15 March 2010
It is October 1995 that Daniel Goleman's book 'Emotional Intelligence' is introduced and published by Bantam Books USA. Six Seconds, based on his views, is a non profit American organization founded in 1997 and dedicated to bring emotional intelligence into practice in schools, families, organizations, and communities. Their mission is to support people to make a positive difference - everywhere - all the time. Joshua Freedman, chief operating officer and master trainer of this Six Seconds organisation, just publishes its 2010 workplaces issues report called 'what are the top issues in organizations to day'.
This publication 'captures input from 279 leaders and employees from a variety of sectors around the globe'.Six Seconds invited those leaders to identify the key challenges in the workplace today – and particularly 'the people side' of it. The survey explores top issues and nowadays are 65% of the pressing issues on 'the people side' and 35% on the financial/technical side. In 2007 this was 76 versus 24%. The most pressing challenge today is maintaining a healthy culture under intense economic pressure. And respondents identify several aspects of leadership as the key to this, especially vision, feedback, and communication. Getting and keeping good people - especially 'people people' - will make the difference' they say. And 89% of the respondents said feelings are highly important or essential in solving the problems they face. Only 8% of the respondents report that they're fully trained to deal with the issues they're seeing.

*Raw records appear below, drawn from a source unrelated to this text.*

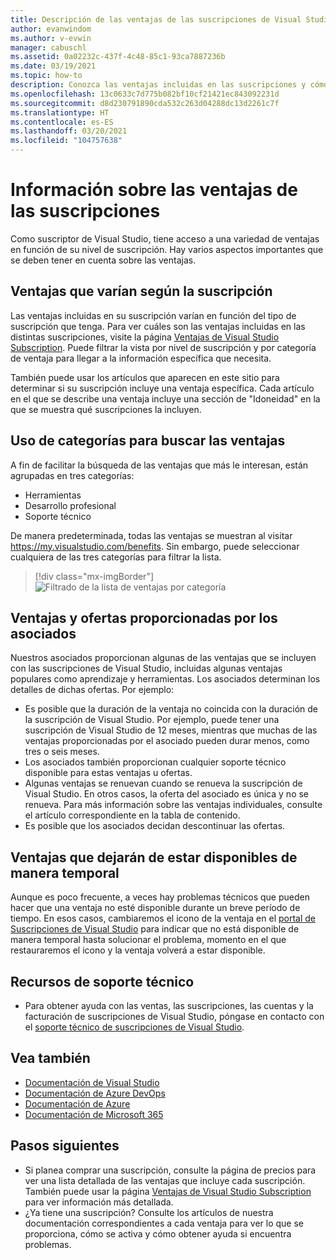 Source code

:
 ```yaml
---
title: Descripción de las ventajas de las suscripciones de Visual Studio | Microsoft Docs
author: evanwindom
ms.author: v-evwin
manager: cabuschl
ms.assetid: 0a02232c-437f-4c48-85c1-93ca7887236b
ms.date: 03/19/2021
ms.topic: how-to
description: Conozca las ventajas incluidas en las suscripciones y cómo activarlas.
ms.openlocfilehash: 13c0633c7d775b082bf10cf21421ec843092231d
ms.sourcegitcommit: d8d230791890cda532c263d04288dc13d2261c7f
ms.translationtype: HT
ms.contentlocale: es-ES
ms.lasthandoff: 03/20/2021
ms.locfileid: "104757638"
---
```

# <a name="about-your-subscription-benefits"></a>Información sobre las ventajas de las suscripciones
Como suscriptor de Visual Studio, tiene acceso a una variedad de ventajas en función de su nivel de suscripción. Hay varios aspectos importantes que se deben tener en cuenta sobre las ventajas.

## <a name="benefits-that-vary-based-on-your-subscription"></a>Ventajas que varían según la suscripción 
Las ventajas incluidas en su suscripción varían en función del tipo de suscripción que tenga. Para ver cuáles son las ventajas incluidas en las distintas suscripciones, visite la página [Ventajas de Visual Studio Subscription](https://visualstudio.microsoft.com/vs/benefits/). Puede filtrar la vista por nivel de suscripción y por categoría de ventaja para llegar a la información específica que necesita. 

También puede usar los artículos que aparecen en este sitio para determinar si su suscripción incluye una ventaja específica. Cada artículo en el que se describe una ventaja incluye una sección de "Idoneidad" en la que se muestra qué suscripciones la incluyen.

## <a name="use-categories-to-help-find-benefits"></a>Uso de categorías para buscar las ventajas
A fin de facilitar la búsqueda de las ventajas que más le interesan, están agrupadas en tres categorías: 
- Herramientas
- Desarrollo profesional
- Soporte técnico

De manera predeterminada, todas las ventajas se muestran al visitar <https://my.visualstudio.com/benefits>. Sin embargo, puede seleccionar cualquiera de las tres categorías para filtrar la lista.

   > [!div class="mx-imgBorder"]
   > ![Filtrado de la lista de ventajas por categoría](_img/about-benefits/categories.png "Elija una categoría para filtrar la lista de ventajas disponibles.")

## <a name="benefits-and-offers-provided-by-partners"></a>Ventajas y ofertas proporcionadas por los asociados
Nuestros asociados proporcionan algunas de las ventajas que se incluyen con las suscripciones de Visual Studio, incluidas algunas ventajas populares como aprendizaje y herramientas. Los asociados determinan los detalles de dichas ofertas. Por ejemplo:
- Es posible que la duración de la ventaja no coincida con la duración de la suscripción de Visual Studio. Por ejemplo, puede tener una suscripción de Visual Studio de 12 meses, mientras que muchas de las ventajas proporcionadas por el asociado pueden durar menos, como tres o seis meses.
- Los asociados también proporcionan cualquier soporte técnico disponible para estas ventajas u ofertas.
- Algunas ventajas se renuevan cuando se renueva la suscripción de Visual Studio. En otros casos, la oferta del asociado es única y no se renueva. Para más información sobre las ventajas individuales, consulte el artículo correspondiente en la tabla de contenido.
- Es posible que los asociados decidan descontinuar las ofertas. 

## <a name="benefits-that-become-temporarily-unavailable"></a>Ventajas que dejarán de estar disponibles de manera temporal
Aunque es poco frecuente, a veces hay problemas técnicos que pueden hacer que una ventaja no esté disponible durante un breve período de tiempo. En esos casos, cambiaremos el icono de la ventaja en el [portal de Suscripciones de Visual Studio](https://my.visualstudio.com/benefits) para indicar que no está disponible de manera temporal hasta solucionar el problema, momento en el que restauraremos el icono y la ventaja volverá a estar disponible.

## <a name="support-resources"></a>Recursos de soporte técnico
- Para obtener ayuda con las ventas, las suscripciones, las cuentas y la facturación de suscripciones de Visual Studio, póngase en contacto con el [soporte técnico de suscripciones de Visual Studio](https://aka.ms/vssubscriberhelp).

## <a name="see-also"></a>Vea también
- [Documentación de Visual Studio](/visualstudio/)
- [Documentación de Azure DevOps](/azure/devops/)
- [Documentación de Azure](/azure/)
- [Documentación de Microsoft 365](/microsoft-365/)

## <a name="next-steps"></a>Pasos siguientes
- Si planea comprar una suscripción, consulte la página de precios para ver una lista detallada de las ventajas que incluye cada suscripción. También puede usar la página [Ventajas de Visual Studio Subscription](https://visualstudio.microsoft.com/vs/benefits/) para ver información más detallada.
- ¿Ya tiene una suscripción?  Consulte los artículos de nuestra documentación correspondientes a cada ventaja para ver lo que se proporciona, cómo se activa y cómo obtener ayuda si encuentra problemas.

Training, coaching and mentoring are all seen as valuable to cope with the situations of to day. Coaching is 6% more needed than training and mentoring 12% more needed than training is the result. Respondents see, that emotions are a major component of the problems they describe, and that emotional intelligence is extremely important for solving the organizational challenges. But the emotional intelligence development is not yet an organizational priority.
The regions where the responses came from are: Canada and USA 62%, Europe 12%, Oceania 12%, Middle East 11%, Central and South America 2% and Africa 1%. The participants came for 31% from the executive level, 26% upper manager, 15% team manager, 19% middle manager and 9% line manager. Summarizing they say: 'People are uncertain and distressed; they perceive very serious 'people needs' but don't see organizations making those a priority. While people understand that their organizations are in 'survival mode', they don't like how it feels. There is widespread recognition that this difficult combination will lead to a dangerous loss of talent'.
Thanks for this survey that makes so clear how important emotions, also on the shop floor, are!